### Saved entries
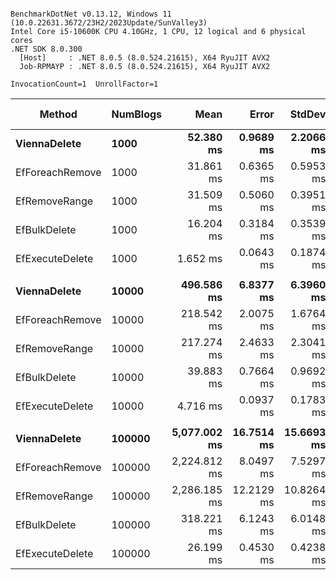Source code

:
 ```

BenchmarkDotNet v0.13.12, Windows 11 (10.0.22631.3672/23H2/2023Update/SunValley3)
Intel Core i5-10600K CPU 4.10GHz, 1 CPU, 12 logical and 6 physical cores
.NET SDK 8.0.300
  [Host]     : .NET 8.0.5 (8.0.524.21615), X64 RyuJIT AVX2
  Job-RPMAYP : .NET 8.0.5 (8.0.524.21615), X64 RyuJIT AVX2

InvocationCount=1  UnrollFactor=1  

```
| Method          | NumBlogs | Mean         | Error      | StdDev     | Ratio | RatioSD | Gen0       | Gen1       | Gen2      | Allocated    | Alloc Ratio |
|---------------- |--------- |-------------:|-----------:|-----------:|------:|--------:|-----------:|-----------:|----------:|-------------:|------------:|
| **ViennaDelete**    | **1000**     |    **52.380 ms** |  **0.9689 ms** |  **2.2066 ms** |  **1.00** |    **0.00** |          **-** |          **-** |         **-** |   **1411.03 KB** |        **1.00** |
| EfForeachRemove | 1000     |    31.861 ms |  0.6365 ms |  0.5953 ms |  0.59 |    0.04 |          - |          - |         - |   2536.72 KB |        1.80 |
| EfRemoveRange   | 1000     |    31.509 ms |  0.5060 ms |  0.3951 ms |  0.58 |    0.04 |          - |          - |         - |   2521.09 KB |        1.79 |
| EfBulkDelete    | 1000     |    16.204 ms |  0.3184 ms |  0.3539 ms |  0.30 |    0.02 |          - |          - |         - |    788.21 KB |        0.56 |
| EfExecuteDelete | 1000     |     1.652 ms |  0.0643 ms |  0.1874 ms |  0.03 |    0.00 |          - |          - |         - |     53.72 KB |        0.04 |
|                 |          |              |            |            |       |         |            |            |           |              |             |
| **ViennaDelete**    | **10000**    |   **496.586 ms** |  **6.8377 ms** |  **6.3960 ms** | **1.000** |    **0.00** |  **2000.0000** |  **1000.0000** |         **-** |  **14046.23 KB** |       **1.000** |
| EfForeachRemove | 10000    |   218.542 ms |  2.0075 ms |  1.6764 ms | 0.440 |    0.01 |  3000.0000 |  1000.0000 |         - |  23130.13 KB |       1.647 |
| EfRemoveRange   | 10000    |   217.274 ms |  2.4633 ms |  2.3041 ms | 0.438 |    0.01 |  3000.0000 |  1000.0000 |         - |  22973.88 KB |       1.636 |
| EfBulkDelete    | 10000    |    39.883 ms |  0.7664 ms |  0.9692 ms | 0.081 |    0.00 |  1000.0000 |  1000.0000 |         - |   6740.47 KB |       0.480 |
| EfExecuteDelete | 10000    |     4.716 ms |  0.0937 ms |  0.1783 ms | 0.010 |    0.00 |          - |          - |         - |     53.72 KB |       0.004 |
|                 |          |              |            |            |       |         |            |            |           |              |             |
| **ViennaDelete**    | **100000**   | **5,077.002 ms** | **16.7514 ms** | **15.6693 ms** | **1.000** |    **0.00** | **21000.0000** |  **8000.0000** | **1000.0000** | **139136.59 KB** |       **1.000** |
| EfForeachRemove | 100000   | 2,224.812 ms |  8.0497 ms |  7.5297 ms | 0.438 |    0.00 | 34000.0000 | 12000.0000 | 2000.0000 | 225034.38 KB |       1.617 |
| EfRemoveRange   | 100000   | 2,286.185 ms | 12.2129 ms | 10.8264 ms | 0.450 |    0.00 | 34000.0000 | 12000.0000 | 2000.0000 | 223470.61 KB |       1.606 |
| EfBulkDelete    | 100000   |   318.221 ms |  6.1243 ms |  6.0148 ms | 0.063 |    0.00 | 10000.0000 |  4000.0000 | 1000.0000 |  65589.58 KB |       0.471 |
| EfExecuteDelete | 100000   |    26.199 ms |  0.4530 ms |  0.4238 ms | 0.005 |    0.00 |          - |          - |         - |     54.05 KB |       0.000 |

### Instructions to follow
Locate the word "RyuJIT" in the entries, and copy every line where it is found.

### Solution for this problem
  [Host]     : .NET 8.0.5 (8.0.524.21615), X64 RyuJIT AVX2
  Job-RPMAYP : .NET 8.0.5 (8.0.524.21615), X64 RyuJIT AVX2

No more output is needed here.